(Work instructions) If a line in the data has the string "DoxyParamCaption", please show it.

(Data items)
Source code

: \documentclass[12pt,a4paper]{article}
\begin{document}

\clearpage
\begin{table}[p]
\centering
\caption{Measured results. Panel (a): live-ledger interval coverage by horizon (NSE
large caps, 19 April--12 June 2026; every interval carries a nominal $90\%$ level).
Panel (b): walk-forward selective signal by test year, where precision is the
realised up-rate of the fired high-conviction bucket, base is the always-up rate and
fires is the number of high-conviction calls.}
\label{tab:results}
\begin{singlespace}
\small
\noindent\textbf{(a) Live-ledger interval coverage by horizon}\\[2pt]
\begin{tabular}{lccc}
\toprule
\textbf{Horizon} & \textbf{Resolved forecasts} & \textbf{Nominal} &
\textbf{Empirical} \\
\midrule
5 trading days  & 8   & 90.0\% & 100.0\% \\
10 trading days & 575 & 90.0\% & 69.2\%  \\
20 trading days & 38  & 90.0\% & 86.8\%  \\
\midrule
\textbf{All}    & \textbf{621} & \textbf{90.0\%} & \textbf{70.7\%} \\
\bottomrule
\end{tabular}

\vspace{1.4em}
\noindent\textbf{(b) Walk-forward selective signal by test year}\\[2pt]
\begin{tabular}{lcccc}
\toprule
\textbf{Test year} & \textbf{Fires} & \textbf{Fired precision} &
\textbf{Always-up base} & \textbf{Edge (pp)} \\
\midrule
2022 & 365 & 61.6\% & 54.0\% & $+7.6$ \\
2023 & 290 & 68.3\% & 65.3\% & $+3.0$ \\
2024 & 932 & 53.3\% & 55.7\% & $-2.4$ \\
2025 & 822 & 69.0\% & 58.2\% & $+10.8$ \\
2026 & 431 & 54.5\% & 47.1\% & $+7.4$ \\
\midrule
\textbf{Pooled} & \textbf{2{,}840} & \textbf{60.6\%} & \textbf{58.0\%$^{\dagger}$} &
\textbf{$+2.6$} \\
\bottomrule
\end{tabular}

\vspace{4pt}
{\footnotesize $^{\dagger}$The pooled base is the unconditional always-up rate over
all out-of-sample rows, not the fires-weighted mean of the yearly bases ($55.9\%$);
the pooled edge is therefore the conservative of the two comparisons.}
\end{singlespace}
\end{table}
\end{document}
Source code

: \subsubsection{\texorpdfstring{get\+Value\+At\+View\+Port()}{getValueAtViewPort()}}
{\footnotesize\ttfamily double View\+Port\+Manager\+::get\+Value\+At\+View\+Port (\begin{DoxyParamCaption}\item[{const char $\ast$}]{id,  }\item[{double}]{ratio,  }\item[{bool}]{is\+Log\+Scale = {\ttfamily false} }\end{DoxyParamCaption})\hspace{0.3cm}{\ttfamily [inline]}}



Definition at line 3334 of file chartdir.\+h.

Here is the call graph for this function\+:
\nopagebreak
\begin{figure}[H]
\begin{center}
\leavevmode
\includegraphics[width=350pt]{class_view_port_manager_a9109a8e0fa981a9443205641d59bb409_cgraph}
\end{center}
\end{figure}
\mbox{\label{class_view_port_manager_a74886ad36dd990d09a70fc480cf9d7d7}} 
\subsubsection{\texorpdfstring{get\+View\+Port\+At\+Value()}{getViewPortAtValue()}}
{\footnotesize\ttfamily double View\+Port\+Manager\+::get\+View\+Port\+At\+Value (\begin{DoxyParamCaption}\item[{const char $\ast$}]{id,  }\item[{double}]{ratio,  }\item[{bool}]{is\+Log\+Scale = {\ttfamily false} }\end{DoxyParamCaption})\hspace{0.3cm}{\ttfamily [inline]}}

(The answer)
{\footnotesize\ttfamily double View\+Port\+Manager\+::get\+Value\+At\+View\+Port (\begin{DoxyParamCaption}\item[{const char $\ast$}]{id,  }\item[{double}]{ratio,  }\item[{bool}]{is\+Log\+Scale = {\ttfamily false} }\end{DoxyParamCaption})\hspace{0.3cm}{\ttfamily [inline]}}
{\footnotesize\ttfamily double View\+Port\+Manager\+::get\+View\+Port\+At\+Value (\begin{DoxyParamCaption}\item[{const char $\ast$}]{id,  }\item[{double}]{ratio,  }\item[{bool}]{is\+Log\+Scale = {\ttfamily false} }\end{DoxyParamCaption})\hspace{0.3cm}{\ttfamily [inline]}}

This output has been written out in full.